Check out Christopher Hitchens's interesting piece on the challenge of Pakistan and its relevance in the campaign to pacify Afghanistan and the war against jihadi terrorists. It lends more credence, I think, to my belief that our imperialist/colonialist/interventionist/humanitarian (or whatever terminology you prefer) further strains the ability of a democratic populace, like that of the United States, to have a meaningful understanding of the actions of its government and military.
Hitchens's piece talks briefly about the oddity that is Pakistan, about the strange hodgepodge of ethnic and religious alliances that were behind its creation, and how the nation is the result of political necessity and negotiation rather than through organic means. (I would argue that no nation-state is genuinely an "organic" body, but that's an argument for another time.) As I've said before, I think that this demonstrates an overlooked consequence of our imperial adventures. The principle of democracy is that the people lead. If the people are to lead (either directly as in Athens or through surrogates as in America), they need to have a workable understanding of the issues that confront them. The price of democracy isn't just vigilance, but education. Leaders need to educate themselves about the issues confronting their nation. When the people lead, the people face a responsibility to educate themselves to one degree or another about what, exactly, is going on in these issues.

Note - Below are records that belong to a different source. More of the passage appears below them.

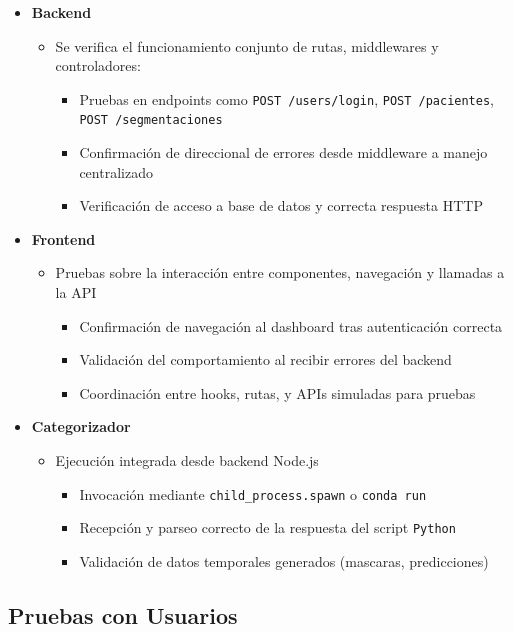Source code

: \begin{itemize}
    \item \textbf{Backend}
    \begin{itemize}
        \item Se verifica el funcionamiento conjunto de rutas, middlewares y controladores:
        \begin{itemize}
            \item Pruebas en endpoints como \texttt{POST /users/login}, \texttt{POST /pacientes}, \texttt{POST /segmentaciones}
            \item Confirmación de direccional de errores desde middleware a manejo centralizado
            \item Verificación de acceso a base de datos y correcta respuesta HTTP
        \end{itemize}
    \end{itemize}
\item \textbf{Frontend}
\begin{itemize}
    \item Pruebas sobre la interacción entre componentes, navegación y llamadas a la API
    \begin{itemize}
        \item Confirmación de navegación al dashboard tras autenticación correcta
        \item Validación del comportamiento al recibir errores del backend
        \item Coordinación entre hooks, rutas, y APIs simuladas para pruebas
    \end{itemize}
\end{itemize}
\item \textbf{Categorizador}
\begin{itemize}
    \item Ejecución integrada desde backend Node.js
    \begin{itemize}
        \item Invocación mediante \texttt{child\_process.spawn} o \texttt{conda run}
        \item Recepción y parseo correcto de la respuesta del script \texttt{Python}
        \item Validación de datos temporales generados (mascaras, predicciones)
    \end{itemize}
\end{itemize}
\end{itemize}



\subsection{Pruebas con Usuarios}
\label{ssc:PU}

This is hard enough when the questions are about domestic issues like the environment, taxes, energy policy, transportation and infrastructure, and other day-to-day aspects of governance. When you broaden this responsibility to include the many intricate layers of the internal policies and conflicts of foreign countries, you are ensuring that the populace of the United States does not have the possibility of even a rudimentary level of understanding necessary to accurately judge the country's foreign policy. I'm a political and foreign policy junkie. I read tons of blogs, newspapers and magazines, with a particular eye to our entaglements in the Middle East. But I don't have anything resembling a complete picture of what's going on around the Pakistan/Afghanistan border. Foreign policy adventurism and aggression ensures that the people don't have a firm grasp of the nuance and complications involved in our military entanglements.